496.1km – 13.1km/l(2シーズン目、高速メイン)

 「AW-1」の燃費はどうなのかなぁ~と思ったけれど明らかに向上。体感した転がりの良さは気のせいじゃありませんでした。

快適性は概ね満足

 55%扁平の恩恵と言えばいいか、乗り心地柔らかい。ふにゃっとした不自然さじゃなくてシッカリした中でも適度な柔らかさ。45%、50%扁平とは明らかな違いがあります。実際、乗り心地を意識するのなら55%扁平位が丁度いいかもしれません。
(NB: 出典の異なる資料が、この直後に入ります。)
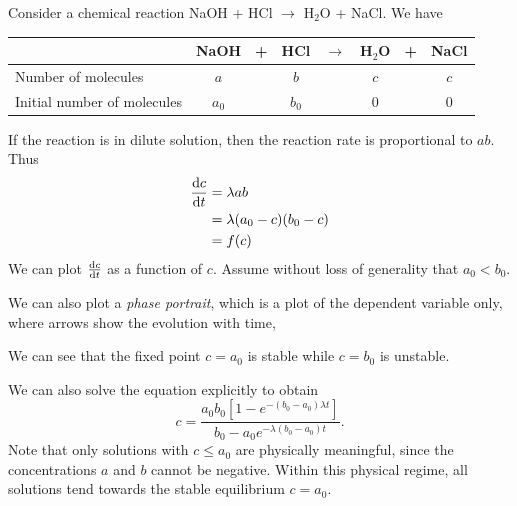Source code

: \documentclass[a4paper]{article}
\begin{document}
\begin{eg}
  Consider a chemical reaction NaOH + HCl $\rightarrow$ H$_2$O + NaCl. We have
  \begin{center}
    \begin{tabular}{lccccccc}
      \toprule
      & NaOH & + & HCl & $\rightarrow$ & H$_2$O & + & NaCl \\
      \midrule
      Number of molecules & $a$ & & $b$ & & $c$ & & $c$ \\
      Initial number of molecules & $a_0$ & & $b_0$ & & $0$ & & $0$ \\
      \bottomrule
    \end{tabular}
  \end{center}
  If the reaction is in dilute solution, then the reaction rate is proportional to $ab$. Thus
  \begin{align*}
    \frac{\d c}{\d t} &= \lambda ab\\
    &= \lambda (a_0 - c)(b_0 - c)\\
    &= f(c)
  \end{align*}
  We can plot $\frac{\d c}{\d t}$ as a function of $c$. Assume without loss of generality that $a_0 < b_0$.
  \begin{center}
  \end{center}
  We can also plot a \emph{phase portrait}, which is a plot of the dependent variable only, where arrows show the evolution with time,
  \begin{center}
  \end{center}
  We can see that the fixed point $c = a_0$ is stable while $c = b_0$ is unstable.

  We can also solve the equation explicitly to obtain
  \[
    c = \frac{a_0b_0[1 - e^{-(b_0 - a_0)\lambda t}]}{b_0 - a_0e^{-\lambda(b_0-a_0)t}}.
  \]
  Note that only solutions with $c \leq a_0$ are physically meaningful, since the concentrations $a$ and $b$ cannot be negative. Within this physical regime, all solutions tend towards the stable equilibrium $c = a_0$.
\end{eg}
\end{document}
 インプレッション時にはエアコンを止め、音楽無しで窓を少し開け走行します。タイヤノイズなど音への集中を高める為です。これがいつものスタイル。今回ノイズの違和感がほとんど無い、要は静です。

 街中から少し郊外の田舎道まで、複数の道路状況違いで試しています。いずれもサァー音が気持ちよく響いて来ます。比較する「ESSN-1」もこの点は評価したかと。ただ静さを表現するサァー音ではないものの僅かなゴォー音ながらノイズレベルは小さい、と伝えました。なので「AW-1」はそれ以上です。

ライフ性能も重要

 寿命(ライフ性能)については最低でも1シーズン様子見が必要、ということでシーズン終了でようやくその評価が可能になりました。今シーズンは近年稀に見る降雪量と回数の多さ。そんな中「AW-1」にとってはシーズンを通し過酷な試走を繰り返しました。

 でシーズン終了の今、状態は前輪と後輪で摩耗に差が出ました。前輪OUT側のショルダーからサイドにかけて僅かに摩耗が見られます。11月初旬に装着し3月下旬まで実質4ヶ月半で2,000km弱の走行距離、しかもかなり厳しい試練を受けながらもまだまだ性能レベルの低下はありません。

 但し、来シーズンはどうかな? 約7か月半の保管期間を経てゴムの劣化がどれほど抑えられるか。最小レベルなら大きな性能低下を感じることなく完遂可能だと思います。2シーズン目は保管次第、ということです。そうそう前後のローテーションは必要でしょう。

まとめ

 「AW-1」に対しては非常に期待を持って臨んだ今シーズンでした。性能項目により剛性面での評価が変わることや、一部で違和感を示すなど厳しい見方をした点もあったけれど、総じてまとめれば従来品「ESSN-1」の良さを踏襲し進化を確実に果たしていると思います。

 アジアンスタッドレスだから‥ 安いからこれぐらいはショウガナイ‥ という妥協点が大幅に減少。レベル向上による満足感が上回ったと思います。トレッドデザインの最新化は果たしたし、残るはメジャーで一般化したコンパウンド素材の拘りです。この点は次世代への課題となるのかな‥

概要

ESSN-1 の後継、NANKANG史上最高性能を謳う

  • カテゴリー:スタッドレス
  • サイズ:13~17インチ
  • 扁平率:80~45%
  • 発売:2020年8月

主張点は国内の厳しい冬路面、そう氷雪路で効きを高め、耐摩耗性を向上、そして静粛性にも拘る3つ。これまでにない先進技術を搭載。アイス路に対する期待がワンランク向上。